Stored data entries
────────────────

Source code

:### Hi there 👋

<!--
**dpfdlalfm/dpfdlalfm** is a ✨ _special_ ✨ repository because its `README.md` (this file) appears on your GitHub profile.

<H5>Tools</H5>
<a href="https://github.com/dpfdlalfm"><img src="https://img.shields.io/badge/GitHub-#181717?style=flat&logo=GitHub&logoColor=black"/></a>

────────────────

Show, from the records above, every line that includes "GitHub".

_OUTPUT OF THE EXERCISE_
**dpfdlalfm/dpfdlalfm** is a ✨ _special_ ✨ repository because its `README.md` (this file) appears on your GitHub profile.
<a href="https://github.com/dpfdlalfm"><img src="https://img.shields.io/badge/GitHub-#181717?style=flat&logo=GitHub&logoColor=black"/></a>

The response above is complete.